=== Data shown ===
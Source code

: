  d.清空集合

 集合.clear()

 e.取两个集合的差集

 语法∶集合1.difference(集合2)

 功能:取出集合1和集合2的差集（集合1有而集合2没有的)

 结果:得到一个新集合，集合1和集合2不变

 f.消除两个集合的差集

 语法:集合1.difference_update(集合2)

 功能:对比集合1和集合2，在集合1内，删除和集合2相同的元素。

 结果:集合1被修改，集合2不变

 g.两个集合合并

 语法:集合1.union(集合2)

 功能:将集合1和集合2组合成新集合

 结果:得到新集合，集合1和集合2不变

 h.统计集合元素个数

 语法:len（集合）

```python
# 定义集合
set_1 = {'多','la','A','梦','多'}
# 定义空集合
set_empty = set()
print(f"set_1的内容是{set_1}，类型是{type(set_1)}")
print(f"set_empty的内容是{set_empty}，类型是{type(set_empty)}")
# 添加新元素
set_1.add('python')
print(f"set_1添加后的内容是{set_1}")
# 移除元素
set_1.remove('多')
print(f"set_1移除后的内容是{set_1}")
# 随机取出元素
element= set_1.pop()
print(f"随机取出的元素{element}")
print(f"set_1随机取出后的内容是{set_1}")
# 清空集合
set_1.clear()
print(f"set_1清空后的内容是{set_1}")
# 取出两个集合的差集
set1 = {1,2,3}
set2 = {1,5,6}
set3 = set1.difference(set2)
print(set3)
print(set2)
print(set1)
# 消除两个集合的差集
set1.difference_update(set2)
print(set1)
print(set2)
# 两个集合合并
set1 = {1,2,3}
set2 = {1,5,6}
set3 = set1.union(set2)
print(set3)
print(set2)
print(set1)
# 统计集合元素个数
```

* * *

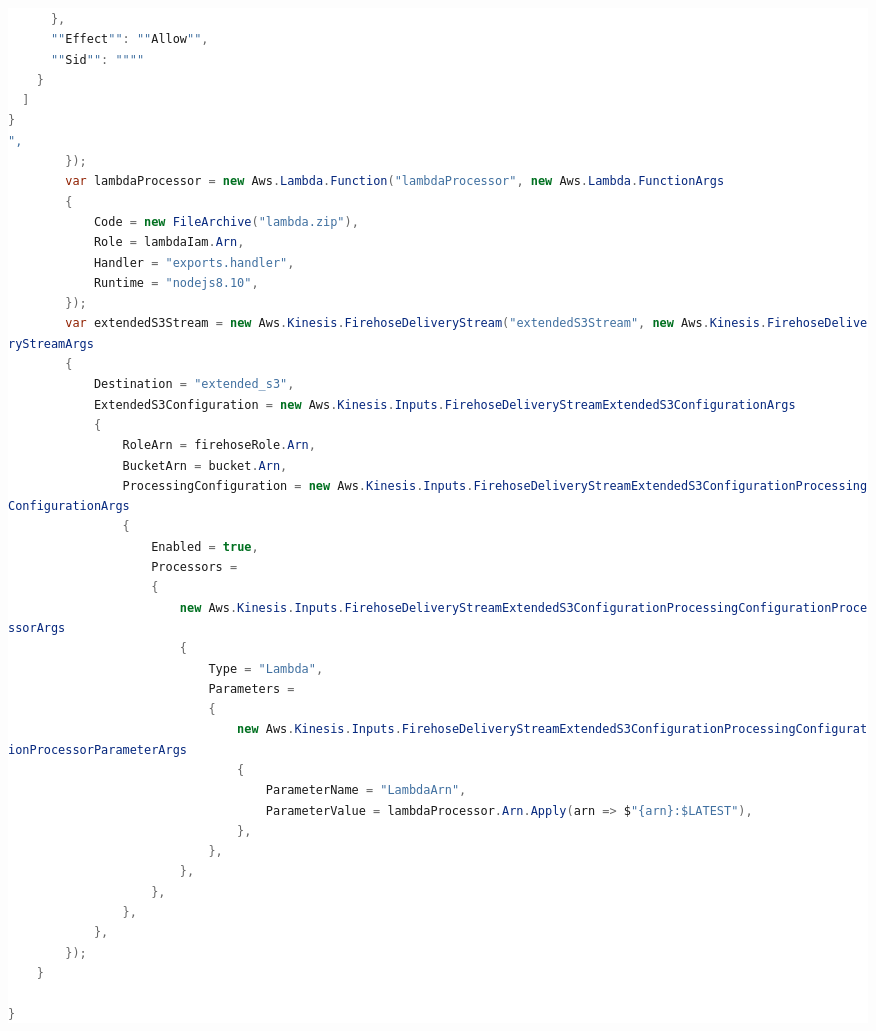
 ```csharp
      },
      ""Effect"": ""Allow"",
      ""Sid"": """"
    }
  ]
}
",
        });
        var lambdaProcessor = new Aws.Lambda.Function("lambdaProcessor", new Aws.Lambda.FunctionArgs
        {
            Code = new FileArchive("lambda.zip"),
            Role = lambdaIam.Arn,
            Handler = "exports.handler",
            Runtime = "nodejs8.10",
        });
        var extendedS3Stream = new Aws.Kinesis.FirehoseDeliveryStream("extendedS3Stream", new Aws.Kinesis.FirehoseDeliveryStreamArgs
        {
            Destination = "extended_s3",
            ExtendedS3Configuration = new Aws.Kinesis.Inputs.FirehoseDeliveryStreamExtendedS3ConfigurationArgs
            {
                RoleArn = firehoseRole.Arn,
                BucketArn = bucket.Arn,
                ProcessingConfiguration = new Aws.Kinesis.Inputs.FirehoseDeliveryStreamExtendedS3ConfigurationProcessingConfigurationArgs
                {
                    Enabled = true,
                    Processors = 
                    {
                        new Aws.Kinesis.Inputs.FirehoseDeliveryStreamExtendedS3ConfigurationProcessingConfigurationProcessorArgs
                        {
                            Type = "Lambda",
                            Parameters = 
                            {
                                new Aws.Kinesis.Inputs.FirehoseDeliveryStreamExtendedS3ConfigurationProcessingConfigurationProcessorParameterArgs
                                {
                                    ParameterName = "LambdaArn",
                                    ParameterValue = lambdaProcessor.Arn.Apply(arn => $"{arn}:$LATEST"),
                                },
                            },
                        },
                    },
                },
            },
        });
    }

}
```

=== Problem details ===
Lines containing the word "Kinesis" must be found in the data above and copied.

=== Exercise result ===
        var extendedS3Stream = new Aws.Kinesis.FirehoseDeliveryStream("extendedS3Stream", new Aws.Kinesis.FirehoseDeliveryStreamArgs
            ExtendedS3Configuration = new Aws.Kinesis.Inputs.FirehoseDeliveryStreamExtendedS3ConfigurationArgs
                ProcessingConfiguration = new Aws.Kinesis.Inputs.FirehoseDeliveryStreamExtendedS3ConfigurationProcessingConfigurationArgs
                        new Aws.Kinesis.Inputs.FirehoseDeliveryStreamExtendedS3ConfigurationProcessingConfigurationProcessorArgs
                                new Aws.Kinesis.Inputs.FirehoseDeliveryStreamExtendedS3ConfigurationProcessingConfigurationProcessorParameterArgs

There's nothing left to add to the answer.